Das ist die Grundlage für Robert Bracks Roman. Die kommunistische Partei schickt Klara Schindler, eine Agentin und emigrierte Journalistin, mit dem Auftrag zurück nach Berlin, möglichst viel über van der Lubbe und die Hintergründe der Tat zu recherchieren. Sie gerät in ein Klima der Angst, wird Zeugin von Verhaftungen und brutaler Unterdrückung, trifft auf Genossen und Spinner, Ganoven und Arbeitslose, den Machtapparat der Nazis und die heillose Zerstrittenheit der unterschiedlichen kommunistischen Gruppierungen. Es gelingt ihr schließlich, ein differenzierteres Porträt van der Lubbes zu zeichnen, doch es fällt nicht im Sinne ihrer Auftraggeber aus. Bracks Interpretation der Hintergründe und Hintermänner ist so plausibel wie alle anderen Interpretationen. Man kann sie glauben oder nicht. Die Frage: Funktioniert das als Krimi?

Man muss dem Autor zunächst zugute halten, dass er seinen »historischen Krimi« nicht nach dem üblichen Strickmuster inszeniert. Es geht ausschließlich um den Reichstagsbrand, kein dekoratives »Normalverbrechen« lenkt ab, es menschelt zwar ein wenig (Klara Schindler ist lesbisch, eine geheimnisvolle ungarische Prostituierte taucht auf etc.), doch das drängt das eigentliche Anliegen niemals an den Rand. Das wiederum verlangt von den Lesern einiges an Disziplin. Sie erfahren eine Menge über die Untergrundaktivitäten der damaligen Zeit, über die Zerrissenheit der Opposition, die Intrigen innerhalb des kommunistischen Lagers, wo Orthodoxe gegen Anarchisten agieren und umgekehrt, aber auch die innerhalb der NSDAP, wo sich durchaus noch Kräfte befinden, die das »sozialistisch« im Namen stärker betonen als das »national«.

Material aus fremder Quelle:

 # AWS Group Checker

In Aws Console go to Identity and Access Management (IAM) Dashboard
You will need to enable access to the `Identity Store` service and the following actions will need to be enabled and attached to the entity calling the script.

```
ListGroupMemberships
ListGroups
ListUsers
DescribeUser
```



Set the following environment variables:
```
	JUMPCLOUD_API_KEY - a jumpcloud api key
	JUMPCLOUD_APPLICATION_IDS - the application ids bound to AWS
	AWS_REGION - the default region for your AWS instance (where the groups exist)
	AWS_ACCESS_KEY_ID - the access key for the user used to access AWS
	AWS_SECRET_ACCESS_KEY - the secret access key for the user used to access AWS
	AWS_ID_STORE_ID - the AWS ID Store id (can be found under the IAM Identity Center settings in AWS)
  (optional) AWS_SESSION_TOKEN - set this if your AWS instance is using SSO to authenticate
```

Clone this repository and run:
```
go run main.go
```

Natürlich versucht auch Brack, seinen Text mit den Mitteln des Krimis zu strukturieren. Die Bedrohung ist allgegenwärtig, es kommt zu dramatischen Begegnungen, Entführungen, Verfolgungen, Morden. Einen »Whodunit« sollte man allerdings nicht erwarten, dafür einen durchaus lehrreichen, mit einigem Tempo geschriebenen Kriminalfall, der in einem etwas zu reißerischen Finale endet, bei dem Brack noch einmal tief in die Genrekiste greift.

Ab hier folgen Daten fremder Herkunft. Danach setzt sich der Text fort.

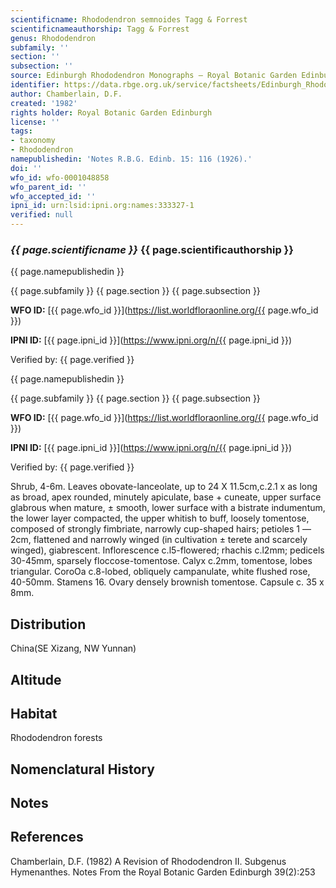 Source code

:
 ```yaml
---
scientificname: Rhododendron semnoides Tagg & Forrest
scientificnameauthorship: Tagg & Forrest
genus: Rhododendron
subfamily: ''
section: ''
subsection: ''
source: Edinburgh Rhododendron Monographs – Royal Botanic Garden Edinburgh
identifier: https://data.rbge.org.uk/service/factsheets/Edinburgh_Rhododendron_Monographs.xhtml
author: Chamberlain, D.F.
created: '1982'
rights holder: Royal Botanic Garden Edinburgh
license: ''
tags:
- taxonomy
- Rhododendron
namepublishedin: 'Notes R.B.G. Edinb. 15: 116 (1926).'
doi: ''
wfo_id: wfo-0001048858
wfo_parent_id: ''
wfo_accepted_id: ''
ipni_id: urn:lsid:ipni.org:names:333327-1
verified: null
---
```

### _{{ page.scientificname }}_ {{ page.scientificauthorship }}
 {{ page.namepublishedin }}

{{ page.subfamily }} {{ page.section }} {{ page.subsection }}

**WFO ID:** [{{ page.wfo_id }}](https://list.worldfloraonline.org/{{ page.wfo_id }})

**IPNI ID:** [{{ page.ipni_id }}](https://www.ipni.org/n/{{ page.ipni_id }})

Verified by: {{ page.verified }}

 {{ page.namepublishedin }}

{{ page.subfamily }} {{ page.section }} {{ page.subsection }}

**WFO ID:** [{{ page.wfo_id }}](https://list.worldfloraonline.org/{{ page.wfo_id }})

**IPNI ID:** [{{ page.ipni_id }}](https://www.ipni.org/n/{{ page.ipni_id }})

Verified by: {{ page.verified }}



Shrub, 4-6m. Leaves obovate-lanceolate, up to 24 X 11.5cm,c.2.1 x as long as broad, apex rounded, minutely apiculate, base + cuneate, upper surface glabrous when mature, ± smooth, lower surface with a bistrate indumentum, the lower layer compacted, the upper whitish to buff, loosely tomentose, composed of strongly fimbriate, narrowly cup-shaped hairs; petioles 1 —2cm, flattened and narrowly winged (in cultivation ± terete and scarcely winged), giabrescent. Inflorescence c.l5-flowered; rhachis c.l2mm; pedicels 30-45mm, sparsely floccose-tomentose. Calyx c.2mm, tomentose, lobes triangular. CoroOa c.8-lobed, obliquely campanulate, white flushed rose, 40-50mm. Stamens 16. Ovary densely brownish tomentose. Capsule c. 35 x 8mm.

## Distribution
China(SE Xizang, NW Yunnan)

## Altitude


## Habitat
Rhododendron forests

## Nomenclatural History

                       
## Notes


## References

Chamberlain, D.F. (1982) A Revision of Rhododendron II. Subgenus Hymenanthes. Notes From the Royal Botanic Garden Edinburgh 39(2):253
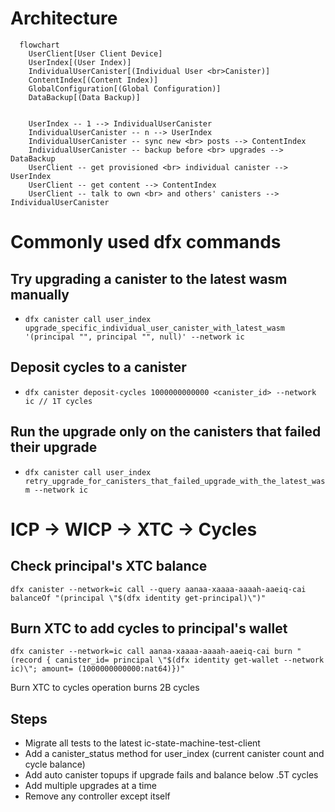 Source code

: # Architecture

```mermaid
  flowchart
    UserClient[User Client Device]
    UserIndex[(User Index)]
    IndividualUserCanister[(Individual User <br>Canister)]
    ContentIndex[(Content Index)]
    GlobalConfiguration[(Global Configuration)]
    DataBackup[(Data Backup)]


    UserIndex -- 1 --> IndividualUserCanister
    IndividualUserCanister -- n --> UserIndex
    IndividualUserCanister -- sync new <br> posts --> ContentIndex
    IndividualUserCanister -- backup before <br> upgrades --> DataBackup
    UserClient -- get provisioned <br> individual canister --> UserIndex
    UserClient -- get content --> ContentIndex
    UserClient -- talk to own <br> and others' canisters --> IndividualUserCanister
```

# Commonly used dfx commands

## Try upgrading a canister to the latest wasm manually

- `dfx canister call user_index upgrade_specific_individual_user_canister_with_latest_wasm '(principal "", principal "", null)' --network ic`

## Deposit cycles to a canister

- `dfx canister deposit-cycles 1000000000000 <canister_id> --network ic // 1T cycles`

## Run the upgrade only on the canisters that failed their upgrade

- `dfx canister call user_index retry_upgrade_for_canisters_that_failed_upgrade_with_the_latest_wasm --network ic`

# ICP -> WICP -> XTC -> Cycles

## Check principal's XTC balance

`dfx canister --network=ic call --query aanaa-xaaaa-aaaah-aaeiq-cai balanceOf "(principal \"$(dfx identity get-principal)\")"`

## Burn XTC to add cycles to principal's wallet

`dfx canister --network=ic call aanaa-xaaaa-aaaah-aaeiq-cai burn "(record { canister_id= principal \"$(dfx identity get-wallet --network ic)\"; amount= (1000000000000:nat64)})"`

Burn XTC to cycles operation burns 2B cycles

## Steps

- Migrate all tests to the latest ic-state-machine-test-client
- Add a canister_status method for user_index (current canister count and cycle balance)
- Add auto canister topups if upgrade fails and balance below .5T cycles
- Add multiple upgrades at a time
- Remove any controller except itself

Also: Ein für Freunde »historischer Krimis« durchaus empfehlenswertes Buch, vor allem auch deshalb, weil es der historischen Person des Marinus van der Lubbe Gerechtigkeit widerfahren lässt und das Bild des geistig minderbemittelten Wirrkopfs relativiert. Wer auf leichte Kost aus ist, sollte sich dagegen anderweitig orientieren.